Work required =
All lines of the material below that include the string "Part" are to be copied.

[Exercise material Boundary: Start]

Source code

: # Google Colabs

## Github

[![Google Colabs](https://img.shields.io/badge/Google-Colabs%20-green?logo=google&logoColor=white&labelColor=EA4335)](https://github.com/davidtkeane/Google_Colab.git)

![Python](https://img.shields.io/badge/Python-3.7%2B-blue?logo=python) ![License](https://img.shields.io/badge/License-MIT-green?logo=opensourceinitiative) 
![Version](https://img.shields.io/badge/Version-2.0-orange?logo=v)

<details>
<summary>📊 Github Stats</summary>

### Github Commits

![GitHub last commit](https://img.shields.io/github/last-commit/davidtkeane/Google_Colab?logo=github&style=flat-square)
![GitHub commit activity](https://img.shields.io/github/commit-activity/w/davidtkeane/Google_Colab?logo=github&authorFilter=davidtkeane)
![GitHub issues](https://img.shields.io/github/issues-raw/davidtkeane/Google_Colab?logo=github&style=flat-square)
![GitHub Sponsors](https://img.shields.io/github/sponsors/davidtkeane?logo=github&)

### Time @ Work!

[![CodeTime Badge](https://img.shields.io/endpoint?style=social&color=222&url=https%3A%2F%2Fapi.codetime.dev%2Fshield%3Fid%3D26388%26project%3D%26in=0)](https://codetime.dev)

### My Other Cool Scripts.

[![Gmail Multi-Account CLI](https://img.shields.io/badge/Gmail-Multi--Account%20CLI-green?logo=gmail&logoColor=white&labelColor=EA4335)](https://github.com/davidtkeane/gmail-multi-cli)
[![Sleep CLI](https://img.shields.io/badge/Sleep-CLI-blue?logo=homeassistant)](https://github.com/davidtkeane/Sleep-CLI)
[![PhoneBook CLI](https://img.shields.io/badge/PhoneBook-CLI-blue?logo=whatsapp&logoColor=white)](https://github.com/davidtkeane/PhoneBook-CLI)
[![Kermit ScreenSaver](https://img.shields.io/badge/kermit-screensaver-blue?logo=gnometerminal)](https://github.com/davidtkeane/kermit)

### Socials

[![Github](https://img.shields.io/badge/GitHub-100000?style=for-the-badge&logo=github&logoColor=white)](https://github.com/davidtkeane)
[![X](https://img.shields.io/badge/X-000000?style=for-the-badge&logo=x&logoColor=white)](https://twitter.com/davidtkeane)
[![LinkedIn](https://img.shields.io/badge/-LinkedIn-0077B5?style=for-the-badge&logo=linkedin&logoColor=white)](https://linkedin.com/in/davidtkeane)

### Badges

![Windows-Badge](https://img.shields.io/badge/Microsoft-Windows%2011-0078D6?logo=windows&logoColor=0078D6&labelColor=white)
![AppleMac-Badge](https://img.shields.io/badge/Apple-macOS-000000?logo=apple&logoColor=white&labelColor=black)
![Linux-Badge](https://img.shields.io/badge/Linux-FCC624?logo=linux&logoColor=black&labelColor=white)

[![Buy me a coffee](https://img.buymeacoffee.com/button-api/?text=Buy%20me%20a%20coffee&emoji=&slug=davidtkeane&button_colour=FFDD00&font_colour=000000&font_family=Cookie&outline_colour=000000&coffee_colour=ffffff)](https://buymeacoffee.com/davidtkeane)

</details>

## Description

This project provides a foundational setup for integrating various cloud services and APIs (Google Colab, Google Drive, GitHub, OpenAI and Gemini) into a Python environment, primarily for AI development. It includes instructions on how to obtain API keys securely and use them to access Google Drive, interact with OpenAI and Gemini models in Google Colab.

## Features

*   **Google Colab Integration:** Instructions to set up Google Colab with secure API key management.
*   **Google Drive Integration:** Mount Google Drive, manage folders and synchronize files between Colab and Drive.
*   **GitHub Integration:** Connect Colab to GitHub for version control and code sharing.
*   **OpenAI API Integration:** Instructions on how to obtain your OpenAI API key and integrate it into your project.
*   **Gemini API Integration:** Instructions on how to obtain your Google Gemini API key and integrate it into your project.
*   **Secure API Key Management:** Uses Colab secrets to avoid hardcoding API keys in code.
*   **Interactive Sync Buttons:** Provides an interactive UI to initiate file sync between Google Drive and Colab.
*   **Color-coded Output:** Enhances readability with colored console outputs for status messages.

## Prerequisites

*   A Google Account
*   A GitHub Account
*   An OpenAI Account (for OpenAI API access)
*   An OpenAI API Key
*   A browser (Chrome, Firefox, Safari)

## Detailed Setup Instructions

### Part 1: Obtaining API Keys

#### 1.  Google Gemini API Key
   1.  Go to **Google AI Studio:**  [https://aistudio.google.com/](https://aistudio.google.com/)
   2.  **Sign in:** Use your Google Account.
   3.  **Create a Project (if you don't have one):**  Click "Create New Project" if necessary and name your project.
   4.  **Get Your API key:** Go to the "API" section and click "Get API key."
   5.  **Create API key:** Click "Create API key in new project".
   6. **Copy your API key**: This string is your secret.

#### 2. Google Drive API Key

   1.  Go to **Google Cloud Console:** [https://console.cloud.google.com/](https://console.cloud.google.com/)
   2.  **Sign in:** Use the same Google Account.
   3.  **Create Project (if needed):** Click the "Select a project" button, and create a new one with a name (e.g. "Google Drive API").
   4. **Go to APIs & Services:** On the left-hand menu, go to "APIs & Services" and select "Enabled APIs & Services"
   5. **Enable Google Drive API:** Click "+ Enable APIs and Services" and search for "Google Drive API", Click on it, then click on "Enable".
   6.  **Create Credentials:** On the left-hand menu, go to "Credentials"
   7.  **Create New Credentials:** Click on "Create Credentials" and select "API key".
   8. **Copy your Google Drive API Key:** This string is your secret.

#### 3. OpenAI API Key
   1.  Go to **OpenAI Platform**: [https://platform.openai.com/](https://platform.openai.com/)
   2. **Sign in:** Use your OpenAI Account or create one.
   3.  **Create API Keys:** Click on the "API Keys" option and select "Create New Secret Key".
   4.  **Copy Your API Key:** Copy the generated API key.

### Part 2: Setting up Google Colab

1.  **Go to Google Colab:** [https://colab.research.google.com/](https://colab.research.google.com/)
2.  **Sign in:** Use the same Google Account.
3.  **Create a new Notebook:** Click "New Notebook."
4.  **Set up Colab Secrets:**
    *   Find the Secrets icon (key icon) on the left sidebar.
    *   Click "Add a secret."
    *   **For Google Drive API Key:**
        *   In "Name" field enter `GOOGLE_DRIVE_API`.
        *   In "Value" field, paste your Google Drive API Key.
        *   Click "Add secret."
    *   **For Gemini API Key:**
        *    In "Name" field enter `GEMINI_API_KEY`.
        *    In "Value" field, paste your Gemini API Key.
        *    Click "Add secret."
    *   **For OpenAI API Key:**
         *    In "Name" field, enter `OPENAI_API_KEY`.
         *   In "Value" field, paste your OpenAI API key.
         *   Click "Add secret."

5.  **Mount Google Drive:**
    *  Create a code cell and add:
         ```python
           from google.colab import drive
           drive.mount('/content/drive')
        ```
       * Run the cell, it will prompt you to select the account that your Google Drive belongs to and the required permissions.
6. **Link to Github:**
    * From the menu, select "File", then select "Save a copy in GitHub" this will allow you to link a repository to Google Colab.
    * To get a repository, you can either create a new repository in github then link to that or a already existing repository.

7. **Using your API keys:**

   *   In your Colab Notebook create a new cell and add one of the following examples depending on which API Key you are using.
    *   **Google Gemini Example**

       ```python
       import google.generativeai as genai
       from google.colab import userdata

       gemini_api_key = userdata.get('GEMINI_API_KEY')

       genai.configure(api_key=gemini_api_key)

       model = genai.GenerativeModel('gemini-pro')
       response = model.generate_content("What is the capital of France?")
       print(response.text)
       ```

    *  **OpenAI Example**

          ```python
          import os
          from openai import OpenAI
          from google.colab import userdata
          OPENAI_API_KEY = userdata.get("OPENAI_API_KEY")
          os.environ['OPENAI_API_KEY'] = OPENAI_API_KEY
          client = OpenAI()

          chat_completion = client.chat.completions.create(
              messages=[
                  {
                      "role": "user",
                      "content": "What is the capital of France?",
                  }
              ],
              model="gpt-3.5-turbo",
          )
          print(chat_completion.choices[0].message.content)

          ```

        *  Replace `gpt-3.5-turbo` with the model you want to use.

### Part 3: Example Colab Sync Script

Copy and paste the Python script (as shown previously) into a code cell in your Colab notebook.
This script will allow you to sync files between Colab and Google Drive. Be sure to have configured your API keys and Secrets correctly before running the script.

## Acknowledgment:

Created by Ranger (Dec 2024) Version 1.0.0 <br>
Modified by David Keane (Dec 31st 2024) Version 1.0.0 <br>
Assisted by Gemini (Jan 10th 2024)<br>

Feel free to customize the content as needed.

[Exercise material Boundary: End]

Response to the exercise =
### Part 1: Obtaining API Keys
### Part 2: Setting up Google Colab
### Part 3: Example Colab Sync Script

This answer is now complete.